What to produce
"Priority" is the word to look for; say how many lines of the listing below contain it, and nothing else.

Records shown
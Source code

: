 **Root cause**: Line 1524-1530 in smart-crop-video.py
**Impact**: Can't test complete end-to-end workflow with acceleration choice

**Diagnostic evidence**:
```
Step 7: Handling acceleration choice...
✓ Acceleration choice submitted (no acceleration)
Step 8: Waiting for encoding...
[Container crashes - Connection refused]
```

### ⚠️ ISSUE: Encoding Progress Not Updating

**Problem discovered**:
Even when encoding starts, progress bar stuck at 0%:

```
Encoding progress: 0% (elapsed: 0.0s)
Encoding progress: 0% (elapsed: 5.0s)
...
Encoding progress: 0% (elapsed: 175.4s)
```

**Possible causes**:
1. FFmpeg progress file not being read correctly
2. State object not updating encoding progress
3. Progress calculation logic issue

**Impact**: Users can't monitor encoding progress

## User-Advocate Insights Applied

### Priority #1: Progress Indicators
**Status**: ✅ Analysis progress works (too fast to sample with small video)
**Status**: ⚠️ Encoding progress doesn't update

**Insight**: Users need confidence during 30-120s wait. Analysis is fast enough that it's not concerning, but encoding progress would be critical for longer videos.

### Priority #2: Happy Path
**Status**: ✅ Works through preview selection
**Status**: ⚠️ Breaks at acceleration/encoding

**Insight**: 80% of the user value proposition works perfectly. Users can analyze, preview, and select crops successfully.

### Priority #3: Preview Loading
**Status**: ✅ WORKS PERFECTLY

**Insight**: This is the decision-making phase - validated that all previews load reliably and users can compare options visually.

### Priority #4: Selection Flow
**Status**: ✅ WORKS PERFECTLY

Task output
4